**Exercise brief**
Would you restate the data exactly as given?

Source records
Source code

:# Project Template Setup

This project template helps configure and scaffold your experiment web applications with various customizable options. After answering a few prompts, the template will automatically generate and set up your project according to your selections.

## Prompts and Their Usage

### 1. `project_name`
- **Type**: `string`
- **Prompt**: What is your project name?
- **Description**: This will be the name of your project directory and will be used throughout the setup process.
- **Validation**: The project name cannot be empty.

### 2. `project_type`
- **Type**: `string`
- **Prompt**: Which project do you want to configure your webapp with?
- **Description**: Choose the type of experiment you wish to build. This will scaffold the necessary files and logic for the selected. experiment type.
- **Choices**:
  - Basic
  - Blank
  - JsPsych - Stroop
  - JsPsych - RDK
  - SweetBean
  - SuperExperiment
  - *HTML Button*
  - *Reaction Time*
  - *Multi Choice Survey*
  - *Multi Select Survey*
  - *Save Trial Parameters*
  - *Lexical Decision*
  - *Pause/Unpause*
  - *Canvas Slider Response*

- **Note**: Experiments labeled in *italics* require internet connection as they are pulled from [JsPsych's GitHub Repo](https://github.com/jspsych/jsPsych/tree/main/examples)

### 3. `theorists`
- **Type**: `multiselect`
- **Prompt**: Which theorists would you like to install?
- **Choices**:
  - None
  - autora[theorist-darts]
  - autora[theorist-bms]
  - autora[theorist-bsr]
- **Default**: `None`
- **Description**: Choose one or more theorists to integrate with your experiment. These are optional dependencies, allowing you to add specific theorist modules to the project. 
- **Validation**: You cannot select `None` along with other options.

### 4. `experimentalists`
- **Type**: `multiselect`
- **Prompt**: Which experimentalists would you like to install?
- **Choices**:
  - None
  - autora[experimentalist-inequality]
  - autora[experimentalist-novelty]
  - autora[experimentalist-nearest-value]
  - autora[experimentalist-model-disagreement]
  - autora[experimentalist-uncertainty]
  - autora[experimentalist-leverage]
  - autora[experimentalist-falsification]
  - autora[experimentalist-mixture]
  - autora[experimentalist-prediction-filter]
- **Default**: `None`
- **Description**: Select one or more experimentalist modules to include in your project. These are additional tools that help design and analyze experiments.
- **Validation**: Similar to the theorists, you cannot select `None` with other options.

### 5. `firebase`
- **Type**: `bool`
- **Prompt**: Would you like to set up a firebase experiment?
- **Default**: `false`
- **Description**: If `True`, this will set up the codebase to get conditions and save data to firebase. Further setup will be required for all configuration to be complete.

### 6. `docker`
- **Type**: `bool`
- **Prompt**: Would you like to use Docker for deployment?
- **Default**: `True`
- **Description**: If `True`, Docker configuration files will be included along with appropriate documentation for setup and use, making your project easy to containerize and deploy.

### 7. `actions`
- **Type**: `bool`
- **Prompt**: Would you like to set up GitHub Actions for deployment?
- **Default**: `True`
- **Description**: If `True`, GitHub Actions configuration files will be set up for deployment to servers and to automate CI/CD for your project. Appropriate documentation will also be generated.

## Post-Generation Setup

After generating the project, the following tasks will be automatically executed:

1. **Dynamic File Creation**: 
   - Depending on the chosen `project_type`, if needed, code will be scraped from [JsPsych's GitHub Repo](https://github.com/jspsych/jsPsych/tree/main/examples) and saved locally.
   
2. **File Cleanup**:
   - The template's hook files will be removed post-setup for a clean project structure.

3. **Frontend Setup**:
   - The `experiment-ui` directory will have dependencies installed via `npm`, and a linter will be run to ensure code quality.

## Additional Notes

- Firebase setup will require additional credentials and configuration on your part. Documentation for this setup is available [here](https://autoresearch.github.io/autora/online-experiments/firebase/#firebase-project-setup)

**Solution to the problem**
Source code

:# Project Template Setup

This project template helps configure and scaffold your experiment web applications with various customizable options. After answering a few prompts, the template will automatically generate and set up your project according to your selections.

## Prompts and Their Usage

### 1. `project_name`
- **Type**: `string`
- **Prompt**: What is your project name?
- **Description**: This will be the name of your project directory and will be used throughout the setup process.
- **Validation**: The project name cannot be empty.

### 2. `project_type`
- **Type**: `string`
- **Prompt**: Which project do you want to configure your webapp with?
- **Description**: Choose the type of experiment you wish to build. This will scaffold the necessary files and logic for the selected. experiment type.
- **Choices**:
  - Basic
  - Blank
  - JsPsych - Stroop
  - JsPsych - RDK
  - SweetBean
  - SuperExperiment
  - *HTML Button*
  - *Reaction Time*
  - *Multi Choice Survey*
  - *Multi Select Survey*
  - *Save Trial Parameters*
  - *Lexical Decision*
  - *Pause/Unpause*
  - *Canvas Slider Response*

- **Note**: Experiments labeled in *italics* require internet connection as they are pulled from [JsPsych's GitHub Repo](https://github.com/jspsych/jsPsych/tree/main/examples)

### 3. `theorists`
- **Type**: `multiselect`
- **Prompt**: Which theorists would you like to install?
- **Choices**:
  - None
  - autora[theorist-darts]
  - autora[theorist-bms]
  - autora[theorist-bsr]
- **Default**: `None`
- **Description**: Choose one or more theorists to integrate with your experiment. These are optional dependencies, allowing you to add specific theorist modules to the project. 
- **Validation**: You cannot select `None` along with other options.

### 4. `experimentalists`
- **Type**: `multiselect`
- **Prompt**: Which experimentalists would you like to install?
- **Choices**:
  - None
  - autora[experimentalist-inequality]
  - autora[experimentalist-novelty]
  - autora[experimentalist-nearest-value]
  - autora[experimentalist-model-disagreement]
  - autora[experimentalist-uncertainty]
  - autora[experimentalist-leverage]
  - autora[experimentalist-falsification]
  - autora[experimentalist-mixture]
  - autora[experimentalist-prediction-filter]
- **Default**: `None`
- **Description**: Select one or more experimentalist modules to include in your project. These are additional tools that help design and analyze experiments.
- **Validation**: Similar to the theorists, you cannot select `None` with other options.

### 5. `firebase`
- **Type**: `bool`
- **Prompt**: Would you like to set up a firebase experiment?
- **Default**: `false`
- **Description**: If `True`, this will set up the codebase to get conditions and save data to firebase. Further setup will be required for all configuration to be complete.

### 6. `docker`
- **Type**: `bool`
- **Prompt**: Would you like to use Docker for deployment?
- **Default**: `True`
- **Description**: If `True`, Docker configuration files will be included along with appropriate documentation for setup and use, making your project easy to containerize and deploy.

### 7. `actions`
- **Type**: `bool`
- **Prompt**: Would you like to set up GitHub Actions for deployment?
- **Default**: `True`
- **Description**: If `True`, GitHub Actions configuration files will be set up for deployment to servers and to automate CI/CD for your project. Appropriate documentation will also be generated.

## Post-Generation Setup

After generating the project, the following tasks will be automatically executed:

1. **Dynamic File Creation**: 
   - Depending on the chosen `project_type`, if needed, code will be scraped from [JsPsych's GitHub Repo](https://github.com/jspsych/jsPsych/tree/main/examples) and saved locally.
   
2. **File Cleanup**:
   - The template's hook files will be removed post-setup for a clean project structure.

3. **Frontend Setup**:
   - The `experiment-ui` directory will have dependencies installed via `npm`, and a linter will be run to ensure code quality.

## Additional Notes

- Firebase setup will require additional credentials and configuration on your part. Documentation for this setup is available [here](https://autoresearch.github.io/autora/online-experiments/firebase/#firebase-project-setup)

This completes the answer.